[Raw data Boundary: Start]

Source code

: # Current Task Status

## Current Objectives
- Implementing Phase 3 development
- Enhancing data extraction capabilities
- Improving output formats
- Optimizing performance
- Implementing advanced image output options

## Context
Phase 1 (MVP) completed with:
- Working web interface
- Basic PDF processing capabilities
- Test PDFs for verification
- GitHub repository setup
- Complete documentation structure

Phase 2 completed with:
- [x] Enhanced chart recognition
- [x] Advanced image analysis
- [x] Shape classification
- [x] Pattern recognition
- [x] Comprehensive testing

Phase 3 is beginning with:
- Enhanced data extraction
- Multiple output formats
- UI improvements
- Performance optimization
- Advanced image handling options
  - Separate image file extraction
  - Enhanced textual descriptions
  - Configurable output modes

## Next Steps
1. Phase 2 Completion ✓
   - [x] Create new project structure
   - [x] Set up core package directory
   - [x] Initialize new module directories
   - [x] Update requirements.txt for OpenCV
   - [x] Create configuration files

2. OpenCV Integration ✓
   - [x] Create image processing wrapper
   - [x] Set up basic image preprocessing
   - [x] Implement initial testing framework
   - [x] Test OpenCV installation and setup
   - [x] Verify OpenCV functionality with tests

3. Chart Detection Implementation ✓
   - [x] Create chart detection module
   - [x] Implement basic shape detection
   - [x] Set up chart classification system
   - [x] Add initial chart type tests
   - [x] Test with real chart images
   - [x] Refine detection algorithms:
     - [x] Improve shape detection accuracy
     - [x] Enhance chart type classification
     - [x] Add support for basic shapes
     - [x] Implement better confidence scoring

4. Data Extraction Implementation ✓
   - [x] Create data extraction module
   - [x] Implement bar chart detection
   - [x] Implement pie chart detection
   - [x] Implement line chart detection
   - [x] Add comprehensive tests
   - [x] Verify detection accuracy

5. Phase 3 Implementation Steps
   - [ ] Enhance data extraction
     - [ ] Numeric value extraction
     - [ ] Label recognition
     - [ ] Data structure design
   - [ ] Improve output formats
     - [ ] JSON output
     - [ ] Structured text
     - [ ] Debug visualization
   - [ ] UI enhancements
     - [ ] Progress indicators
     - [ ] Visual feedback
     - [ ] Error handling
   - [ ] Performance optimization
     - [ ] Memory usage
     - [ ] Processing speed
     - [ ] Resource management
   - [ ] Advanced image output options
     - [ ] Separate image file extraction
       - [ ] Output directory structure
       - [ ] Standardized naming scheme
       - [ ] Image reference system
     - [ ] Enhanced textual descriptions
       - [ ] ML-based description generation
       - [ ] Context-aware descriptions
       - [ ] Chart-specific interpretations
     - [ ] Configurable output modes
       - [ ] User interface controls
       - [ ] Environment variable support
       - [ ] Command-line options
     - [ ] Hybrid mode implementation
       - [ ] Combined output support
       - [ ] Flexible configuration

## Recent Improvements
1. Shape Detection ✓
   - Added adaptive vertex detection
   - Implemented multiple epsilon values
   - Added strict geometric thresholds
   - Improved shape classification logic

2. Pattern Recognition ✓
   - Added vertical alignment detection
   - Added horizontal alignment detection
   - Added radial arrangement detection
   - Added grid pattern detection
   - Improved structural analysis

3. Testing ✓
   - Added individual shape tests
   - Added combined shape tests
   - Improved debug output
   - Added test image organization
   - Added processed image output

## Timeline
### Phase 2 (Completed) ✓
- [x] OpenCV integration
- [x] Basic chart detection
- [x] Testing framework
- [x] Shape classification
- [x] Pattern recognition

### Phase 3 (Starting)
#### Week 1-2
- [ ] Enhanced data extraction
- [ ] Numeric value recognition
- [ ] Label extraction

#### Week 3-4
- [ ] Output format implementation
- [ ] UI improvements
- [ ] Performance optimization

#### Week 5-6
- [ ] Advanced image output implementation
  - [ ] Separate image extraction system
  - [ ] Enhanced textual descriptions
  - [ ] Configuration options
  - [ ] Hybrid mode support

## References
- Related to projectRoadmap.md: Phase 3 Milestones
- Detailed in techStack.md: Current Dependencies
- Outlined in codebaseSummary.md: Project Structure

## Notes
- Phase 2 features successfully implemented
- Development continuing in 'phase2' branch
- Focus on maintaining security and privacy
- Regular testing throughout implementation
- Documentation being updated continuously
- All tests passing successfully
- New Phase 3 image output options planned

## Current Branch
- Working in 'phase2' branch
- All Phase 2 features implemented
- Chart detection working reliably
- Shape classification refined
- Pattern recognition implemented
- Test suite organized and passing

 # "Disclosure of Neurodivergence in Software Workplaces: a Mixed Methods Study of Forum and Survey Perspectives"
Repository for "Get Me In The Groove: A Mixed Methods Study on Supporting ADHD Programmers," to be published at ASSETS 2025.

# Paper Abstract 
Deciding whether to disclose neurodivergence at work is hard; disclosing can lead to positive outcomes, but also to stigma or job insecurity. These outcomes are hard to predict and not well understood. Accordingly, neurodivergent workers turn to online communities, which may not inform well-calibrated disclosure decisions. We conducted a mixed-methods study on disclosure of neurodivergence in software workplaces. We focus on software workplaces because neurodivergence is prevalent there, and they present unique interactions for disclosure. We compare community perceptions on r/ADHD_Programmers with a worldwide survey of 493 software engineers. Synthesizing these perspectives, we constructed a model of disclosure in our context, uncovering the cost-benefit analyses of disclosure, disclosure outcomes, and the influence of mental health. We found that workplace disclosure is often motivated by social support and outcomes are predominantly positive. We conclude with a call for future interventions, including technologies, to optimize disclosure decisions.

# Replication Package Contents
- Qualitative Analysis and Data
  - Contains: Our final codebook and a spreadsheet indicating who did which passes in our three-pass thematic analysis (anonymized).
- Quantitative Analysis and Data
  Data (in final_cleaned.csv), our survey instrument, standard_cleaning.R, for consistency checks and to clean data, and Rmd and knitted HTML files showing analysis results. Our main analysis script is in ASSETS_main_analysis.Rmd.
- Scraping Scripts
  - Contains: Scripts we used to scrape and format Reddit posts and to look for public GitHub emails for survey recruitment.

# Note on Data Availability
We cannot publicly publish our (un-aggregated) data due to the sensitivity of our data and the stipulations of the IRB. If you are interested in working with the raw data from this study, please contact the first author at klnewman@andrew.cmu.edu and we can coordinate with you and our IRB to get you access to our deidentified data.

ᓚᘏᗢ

[Raw data Boundary: End]

> Problem description:
All that is wanted is a faithful reproduction of the line above with "- Multiple output formats", the line with "- [ ] Chart-specific interpretations", and every line in between.

> Reply:
- Multiple output formats
- UI improvements
- Performance optimization
- Advanced image handling options
  - Separate image file extraction
  - Enhanced textual descriptions
  - Configurable output modes

## Next Steps
1. Phase 2 Completion ✓
   - [x] Create new project structure
   - [x] Set up core package directory
   - [x] Initialize new module directories
   - [x] Update requirements.txt for OpenCV
   - [x] Create configuration files

2. OpenCV Integration ✓
   - [x] Create image processing wrapper
   - [x] Set up basic image preprocessing
   - [x] Implement initial testing framework
   - [x] Test OpenCV installation and setup
   - [x] Verify OpenCV functionality with tests

3. Chart Detection Implementation ✓
   - [x] Create chart detection module
   - [x] Implement basic shape detection
   - [x] Set up chart classification system
   - [x] Add initial chart type tests
   - [x] Test with real chart images
   - [x] Refine detection algorithms:
     - [x] Improve shape detection accuracy
     - [x] Enhance chart type classification
     - [x] Add support for basic shapes
     - [x] Implement better confidence scoring

4. Data Extraction Implementation ✓
   - [x] Create data extraction module
   - [x] Implement bar chart detection
   - [x] Implement pie chart detection
   - [x] Implement line chart detection
   - [x] Add comprehensive tests
   - [x] Verify detection accuracy

5. Phase 3 Implementation Steps
   - [ ] Enhance data extraction
     - [ ] Numeric value extraction
     - [ ] Label recognition
     - [ ] Data structure design
   - [ ] Improve output formats
     - [ ] JSON output
     - [ ] Structured text
     - [ ] Debug visualization
   - [ ] UI enhancements
     - [ ] Progress indicators
     - [ ] Visual feedback
     - [ ] Error handling
   - [ ] Performance optimization
     - [ ] Memory usage
     - [ ] Processing speed
     - [ ] Resource management
   - [ ] Advanced image output options
     - [ ] Separate image file extraction
       - [ ] Output directory structure
       - [ ] Standardized naming scheme
       - [ ] Image reference system
     - [ ] Enhanced textual descriptions
       - [ ] ML-based description generation
       - [ ] Context-aware descriptions
       - [ ] Chart-specific interpretations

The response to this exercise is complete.